An industrial shredder is a machine used to break down materials for various applications such as recycling, volume reduction, and product destruction. Industrial shredders come in many different sizes and design variations based on what particle size is needed for final shredded product.

The main categories of designs used today are as follows: low speed, high torque shear type shredders of single, dual, triple and quad shaft design, single shaft grinders of single or dual shaft design, granulators, knife hogs, raspers, maulers, flails, crackermills, and refining mills. Industrial shredder components include a rotor, counter blades, housing, motor, transmission system, power system and electrical control system.
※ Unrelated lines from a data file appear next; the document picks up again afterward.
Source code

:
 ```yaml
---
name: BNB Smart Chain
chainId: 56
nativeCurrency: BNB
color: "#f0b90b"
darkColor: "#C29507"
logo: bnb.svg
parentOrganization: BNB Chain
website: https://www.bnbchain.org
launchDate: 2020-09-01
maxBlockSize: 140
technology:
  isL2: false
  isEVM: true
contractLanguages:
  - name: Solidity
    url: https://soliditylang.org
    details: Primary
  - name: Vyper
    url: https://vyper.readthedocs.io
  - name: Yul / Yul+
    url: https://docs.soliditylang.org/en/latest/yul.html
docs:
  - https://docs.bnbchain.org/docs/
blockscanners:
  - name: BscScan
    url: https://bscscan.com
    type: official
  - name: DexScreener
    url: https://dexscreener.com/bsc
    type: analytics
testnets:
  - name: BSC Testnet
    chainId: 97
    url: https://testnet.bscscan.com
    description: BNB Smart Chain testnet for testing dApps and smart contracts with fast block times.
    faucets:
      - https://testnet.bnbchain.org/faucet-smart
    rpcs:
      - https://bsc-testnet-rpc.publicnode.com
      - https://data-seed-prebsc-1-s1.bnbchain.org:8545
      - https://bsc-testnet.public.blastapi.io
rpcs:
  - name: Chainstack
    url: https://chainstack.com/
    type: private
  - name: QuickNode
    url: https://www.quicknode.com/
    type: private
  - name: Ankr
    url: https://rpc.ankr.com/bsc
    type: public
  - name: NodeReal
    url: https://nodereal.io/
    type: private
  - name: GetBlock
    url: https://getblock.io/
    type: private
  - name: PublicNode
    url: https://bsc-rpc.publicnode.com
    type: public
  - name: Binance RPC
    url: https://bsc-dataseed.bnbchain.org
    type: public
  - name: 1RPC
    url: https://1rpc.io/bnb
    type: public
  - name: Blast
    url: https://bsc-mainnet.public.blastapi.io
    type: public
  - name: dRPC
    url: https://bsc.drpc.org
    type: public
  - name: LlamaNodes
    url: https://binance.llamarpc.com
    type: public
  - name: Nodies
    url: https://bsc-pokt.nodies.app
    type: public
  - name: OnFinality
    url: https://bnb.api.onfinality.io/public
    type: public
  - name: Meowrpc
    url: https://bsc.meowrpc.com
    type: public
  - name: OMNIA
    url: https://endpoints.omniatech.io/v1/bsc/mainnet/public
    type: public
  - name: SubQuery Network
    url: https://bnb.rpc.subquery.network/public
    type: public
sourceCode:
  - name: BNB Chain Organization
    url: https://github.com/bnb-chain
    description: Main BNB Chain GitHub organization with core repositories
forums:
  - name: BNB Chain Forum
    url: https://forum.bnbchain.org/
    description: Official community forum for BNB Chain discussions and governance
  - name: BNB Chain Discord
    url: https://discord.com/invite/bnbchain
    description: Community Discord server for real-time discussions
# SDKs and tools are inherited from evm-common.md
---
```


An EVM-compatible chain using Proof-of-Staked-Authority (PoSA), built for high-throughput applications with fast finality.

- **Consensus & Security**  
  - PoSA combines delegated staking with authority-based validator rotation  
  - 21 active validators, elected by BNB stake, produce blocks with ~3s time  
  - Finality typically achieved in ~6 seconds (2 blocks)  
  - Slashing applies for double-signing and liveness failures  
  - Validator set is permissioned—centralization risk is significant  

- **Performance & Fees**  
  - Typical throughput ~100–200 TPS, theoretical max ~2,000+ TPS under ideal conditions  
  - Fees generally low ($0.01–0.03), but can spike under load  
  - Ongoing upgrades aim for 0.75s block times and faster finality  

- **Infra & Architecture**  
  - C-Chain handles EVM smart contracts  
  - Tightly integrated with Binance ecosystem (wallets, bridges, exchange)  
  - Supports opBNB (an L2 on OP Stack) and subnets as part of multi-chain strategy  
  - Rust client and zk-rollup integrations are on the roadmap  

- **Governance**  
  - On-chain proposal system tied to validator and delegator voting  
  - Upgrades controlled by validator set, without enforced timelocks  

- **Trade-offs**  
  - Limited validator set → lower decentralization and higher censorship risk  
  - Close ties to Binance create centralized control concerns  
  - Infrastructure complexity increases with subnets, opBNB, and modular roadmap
Some examples of materials that are commonly shredded are: tires, metals, construction and demolition debris, wood, plastics, leathers, papers and garbage, such as commercial and mixed waste. The industrial shredder is commonly used to process materials into different sizes for separation or to reduce the cost of transport. Waste materials such as municipal solid waste, radioactive waste, medical waste, and hazardous waste are shredded in treatment and disposal systems.
Shredders are sometimes used in data centers to securely destroy hard drives, as the data on a shredded drive cannot be realistically recovered.

Because the hardness of materials differs, the blades on shredders are also slightly different.

An industrial shredder is any shredder that can be used in an industrial application (rather than a consumer application). They can be equipped with different types of cutting systems: horizontal shaft design, vertical shaft design, single-shaft, two-shaft, three-shaft and four-shaft cutting systems. These shredders are slow speed or high speed, and are not restricted in being classified as an industrial shredder by their speed or horsepower. Small, low-cost portable shredders have been developed; these are often suitable for personal use as well as for small scale industry.

The largest scrap metal shredder in the world was designed with 7,355 kW by Schnitzer Steel Industries (now Radius Recycling) of Portland, Oregon in 1980. The 9200 hp Lynxs at the Sims Metal Management plant at the mouth of the River Usk in Newport, Wales has access by road, rail and sea. It can process 450 cars per hour.